I want to create a new variable(named "treatment") in a dataset using two different datasets. My original datasets are two big datasets with other variables however, for simplicity, let's say I have the following datasets:
#individual level data, birth years
a <- data.frame (country_code = c(2,2,2,10,10,10,10,8),
birth_year = c(1920,1930,1940,1970,1980,1990, 2000, 1910))
#country level reform info with affected cohorts
b <- data.frame(country_code = c(2,10,10,11),
lower_cutoff = c(1928, 1975, 1907, 1934),
upper_cutoff = c(1948, 1995, 1927, 1948),
cohort = c(1938, 1985, 1917, 1942))
Dataset a
is an individual dataset with birth year informations and dataset b
is country-level data with some country reform information.

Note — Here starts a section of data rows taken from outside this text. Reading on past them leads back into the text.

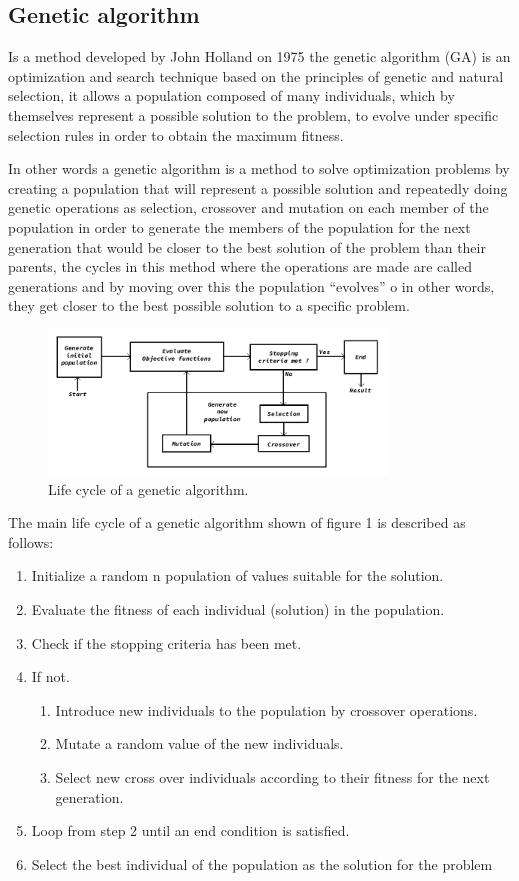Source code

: \documentclass[conference]{IEEEtran}
\begin{document}
\subsection{Genetic algorithm}
Is a method developed by John Holland on 1975 \cite{Holland1975} the genetic algorithm (GA) is an optimization and search technique based on the principles of genetic and natural selection, it allows a population composed of many individuals, which by themselves represent a possible solution to the problem, to evolve under specific selection rules in order to obtain the maximum fitness.

In other words a genetic algorithm is a method to solve optimization problems by creating a population that will represent a possible solution and repeatedly doing genetic operations as selection, crossover and mutation on each member of the population in order to generate the members of the population for the next generation that would be closer to the best solution of the problem than their parents, the cycles in this method where the operations are made are called generations and by moving over this the population “evolves” o in other words, they get closer to the best possible solution  to a specific problem.

\begin{figure}[htbp]
\centerline{\includegraphics[width=90mm]{Images/ga_life_cycle.png}}
\caption{Life cycle of a genetic algorithm.}
\label{fig}
\end{figure}

The main life cycle of a genetic algorithm shown of figure 1 is described as follows:
\begin{enumerate}
    \item Initialize a random n population of values suitable for the solution.
    \item Evaluate the fitness of each individual (solution) in the population.
    \item Check if the stopping criteria has been met.
    \item If not.
    \begin{enumerate}
        \item Introduce new individuals to the population by crossover operations.
        \item Mutate a random value of the new individuals.
        \item Select new cross over individuals according to their fitness for the next generation.
    \end{enumerate}
    \item Loop from step 2 until an end condition is satisfied.
    \item Select the best individual of the population as the solution for the problem
\end{enumerate}
\end{document}
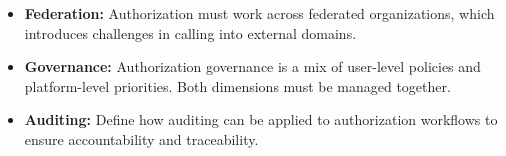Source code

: \begin{itemize}
    \item \textbf{Federation:}  
    Authorization must work across federated organizations, which introduces challenges in calling into external domains.  

    \item \textbf{Governance:}  
    Authorization governance is a mix of user-level policies and platform-level priorities.  
    Both dimensions must be managed together.  

    \item \textbf{Auditing:}  
    Define how auditing can be applied to authorization workflows to ensure accountability and traceability.  
\end{itemize}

According to dataset b
I want to create a treatment column in the dataset a
. Treatment is 1 if the birth_year
is between the cohort
and upper_cutoff
and 0 if between cohort
and lower_cutoff
. And anything else should be NA.
After creating an empty treatment column, I used the following code below:
for(i in 1:nrow(a)) {
for(j in 1:nrow(b)){
a$treatment[i] <- ifelse(a$country_code[i] == b$country_code[j] &
a$birth_year[i] >= b$cohort[j] &
a$birth_year[i]<= b$upper_cutoff[j], "1",
ifelse(a$ison[i] == b$ison[j] &
a$birth_year[i] < b$cohort[j] &
a$birth_year[i]>= b$lower_cutoff[j], "0", NA))
}
}
As well as:
for(i in 1:nrow(a)) {
for(j in 1:nrow(b)){
a[i, "treatment"] <- case_when(a[i,"country_code"] == b[j, "country_code"] &
a[i,"birth_year"] >= b[j,"cohort"] &
a[i,"birth_year"]<= b[j,"upper_cutoff"] ~ 1,
a[i,"country_code"] == b[j, "country_code"] &
a[i,"birth_year"] < b[j,"cohort"]&
a[i,"birth_year"]>= b[j,"lower_cutoff"] ~ 0)
}
}
Both codes run, but they only return NAs. The following is the result I want to get:
treatment <- c(NA, 0, 1, NA, 0, 1, NA, 0)
Any ideas about what is wrong? Or any other suggestions? Thanks in advance!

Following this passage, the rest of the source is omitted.